EXERCISE OBJECTIVE: Please copy out each line of the entries in which "Mathematical" appears.

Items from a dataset
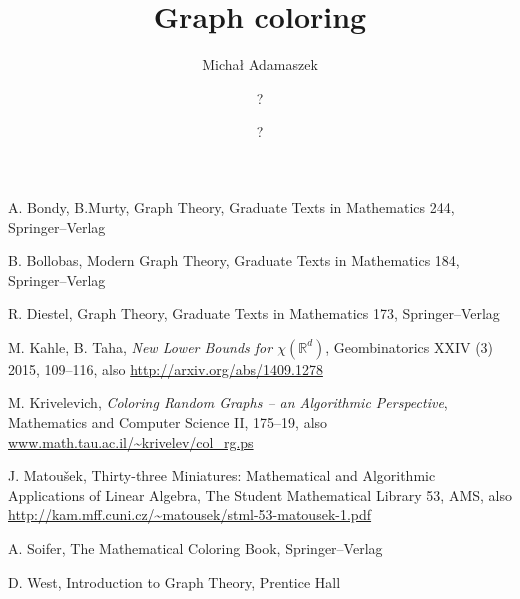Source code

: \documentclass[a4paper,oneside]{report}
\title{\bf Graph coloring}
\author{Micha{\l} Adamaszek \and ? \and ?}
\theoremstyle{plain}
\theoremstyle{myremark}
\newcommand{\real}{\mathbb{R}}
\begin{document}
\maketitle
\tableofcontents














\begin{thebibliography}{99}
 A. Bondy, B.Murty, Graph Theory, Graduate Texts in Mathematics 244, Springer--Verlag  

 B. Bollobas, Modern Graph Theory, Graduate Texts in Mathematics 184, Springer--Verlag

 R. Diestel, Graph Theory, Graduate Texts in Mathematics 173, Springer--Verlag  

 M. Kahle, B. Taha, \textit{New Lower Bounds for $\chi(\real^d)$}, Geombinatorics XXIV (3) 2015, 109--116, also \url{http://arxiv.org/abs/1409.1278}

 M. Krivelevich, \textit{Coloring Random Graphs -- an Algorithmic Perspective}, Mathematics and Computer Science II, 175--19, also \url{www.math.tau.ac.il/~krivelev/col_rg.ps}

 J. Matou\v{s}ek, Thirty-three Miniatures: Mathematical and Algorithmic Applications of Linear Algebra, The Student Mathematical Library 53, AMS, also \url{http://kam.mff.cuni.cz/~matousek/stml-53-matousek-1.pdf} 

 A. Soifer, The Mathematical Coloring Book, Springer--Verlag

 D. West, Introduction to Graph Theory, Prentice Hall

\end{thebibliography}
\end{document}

SOLUTION FOR THIS TASK:
 J. Matou\v{s}ek, Thirty-three Miniatures: Mathematical and Algorithmic Applications of Linear Algebra, The Student Mathematical Library 53, AMS, also \url{http://kam.mff.cuni.cz/~matousek/stml-53-matousek-1.pdf} 
 A. Soifer, The Mathematical Coloring Book, Springer--Verlag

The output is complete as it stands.